▶ [DATASET EXCERPTS]:
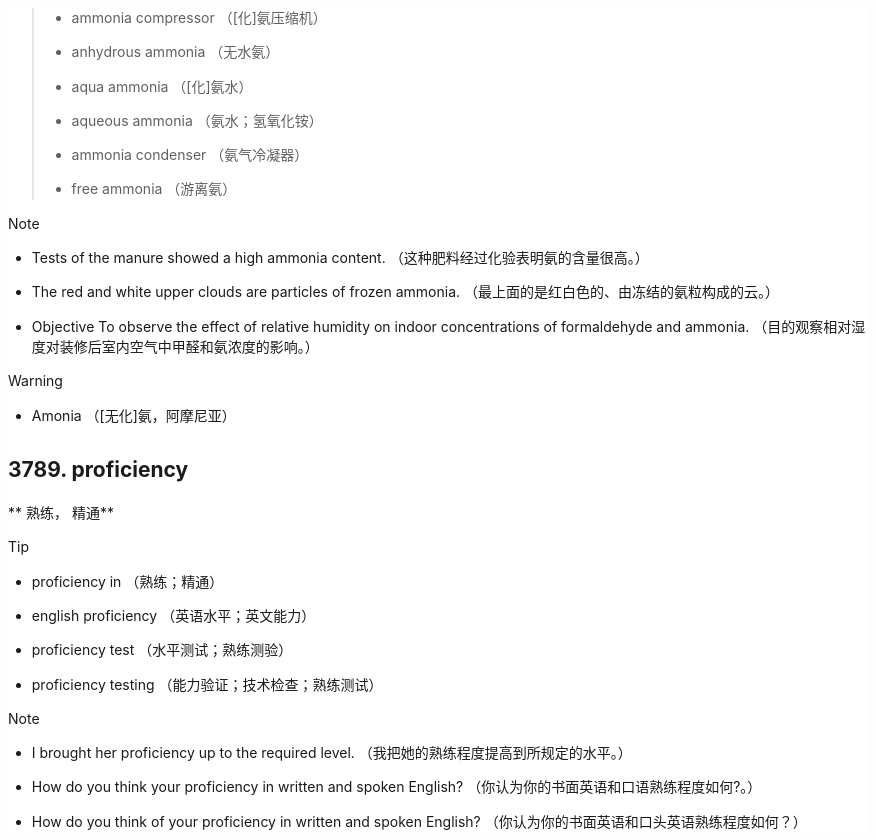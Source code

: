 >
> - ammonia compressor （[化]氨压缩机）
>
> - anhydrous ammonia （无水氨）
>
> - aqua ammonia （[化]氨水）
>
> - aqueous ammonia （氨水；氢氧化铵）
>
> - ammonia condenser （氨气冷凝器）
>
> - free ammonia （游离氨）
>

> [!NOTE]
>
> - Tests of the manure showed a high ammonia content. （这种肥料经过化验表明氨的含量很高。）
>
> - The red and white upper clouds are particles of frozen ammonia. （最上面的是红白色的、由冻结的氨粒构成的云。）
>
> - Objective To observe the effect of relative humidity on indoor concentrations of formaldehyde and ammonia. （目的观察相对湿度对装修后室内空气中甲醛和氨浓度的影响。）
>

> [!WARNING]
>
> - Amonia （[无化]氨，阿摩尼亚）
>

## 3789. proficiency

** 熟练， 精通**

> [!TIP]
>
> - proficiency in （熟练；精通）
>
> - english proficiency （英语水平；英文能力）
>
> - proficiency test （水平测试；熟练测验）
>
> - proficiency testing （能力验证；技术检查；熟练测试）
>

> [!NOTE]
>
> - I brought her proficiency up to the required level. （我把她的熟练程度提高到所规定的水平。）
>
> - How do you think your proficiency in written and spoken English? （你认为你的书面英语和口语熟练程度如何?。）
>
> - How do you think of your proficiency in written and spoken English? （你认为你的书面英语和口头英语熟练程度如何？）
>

▶ [EXERCISE DIRECTIONS]:
Write out only those lines that fall between the one containing "proficiency in （熟练；精通）" and the end of the entries, the first and last included, exactly as they read.

▶ [SOLUTION TO THE EXERCISE]:
> - proficiency in （熟练；精通）
>
> - english proficiency （英语水平；英文能力）
>
> - proficiency test （水平测试；熟练测验）
>
> - proficiency testing （能力验证；技术检查；熟练测试）
>

> [!NOTE]
>
> - I brought her proficiency up to the required level. （我把她的熟练程度提高到所规定的水平。）
>
> - How do you think your proficiency in written and spoken English? （你认为你的书面英语和口语熟练程度如何?。）
>
> - How do you think of your proficiency in written and spoken English? （你认为你的书面英语和口头英语熟练程度如何？）
>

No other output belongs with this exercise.